I have a lot of gripes with the design world, one of the biggest being the emphasis on process. Process, process, process. I’m passionate about process. What’s your process? My process is iterative. Sometimes I want to find a way to reanimate George Carlin and tell him to spend some time listening to some of these people in design and he’ll have skit ideas for years.
But it’s not just the zeal with which people talk (and teach others to talk) about it; it’s that this idea of process is actually a very narrow idea, no matter how much people talk about how much freedom we have to create our own processes. The encapsulation of “design thinking” is probably the worst offender of the idea that user research should in no way involve the designer’s own experiences.
The idea that a designer can’t make informed choices based on her own experiences—that design by the seat of your pants is off limits—is a gigantic waste of the biggest and most useful design research opportunity there is: our daily lives. True empathy can’t be taught; it’s going through things ourselves and watching others go through things and being able to relate, to analyze a situation and understand at a fundamental level what’s going right and wrong and what’s happening emotionally, and taking those emotions internally in a search for solutions and improvements.

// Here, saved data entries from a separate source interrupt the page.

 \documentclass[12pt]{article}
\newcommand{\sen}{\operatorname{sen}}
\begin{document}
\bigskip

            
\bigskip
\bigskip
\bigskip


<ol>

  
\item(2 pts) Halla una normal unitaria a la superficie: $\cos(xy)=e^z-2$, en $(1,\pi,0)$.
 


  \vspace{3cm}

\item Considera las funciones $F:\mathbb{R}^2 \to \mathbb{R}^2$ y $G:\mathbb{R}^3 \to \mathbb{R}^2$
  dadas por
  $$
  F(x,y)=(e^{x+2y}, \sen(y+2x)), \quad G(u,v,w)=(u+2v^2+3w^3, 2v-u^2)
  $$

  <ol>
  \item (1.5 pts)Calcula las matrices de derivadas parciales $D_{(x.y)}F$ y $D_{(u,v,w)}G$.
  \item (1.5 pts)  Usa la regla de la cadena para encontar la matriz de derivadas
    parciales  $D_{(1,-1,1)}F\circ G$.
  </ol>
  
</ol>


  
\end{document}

That’s not really a process you can prescribe, which is probably why it’s been tossed out as a valid way to work. It can’t be packaged and sold to build a competency en masse, whether in society or an individual company. It’s a real shame because we’re tossing out an enormity of insights into the human experience and limiting not only the potential for better creations, but also the ability for more people to actually understand what good design is about and be included in working toward it.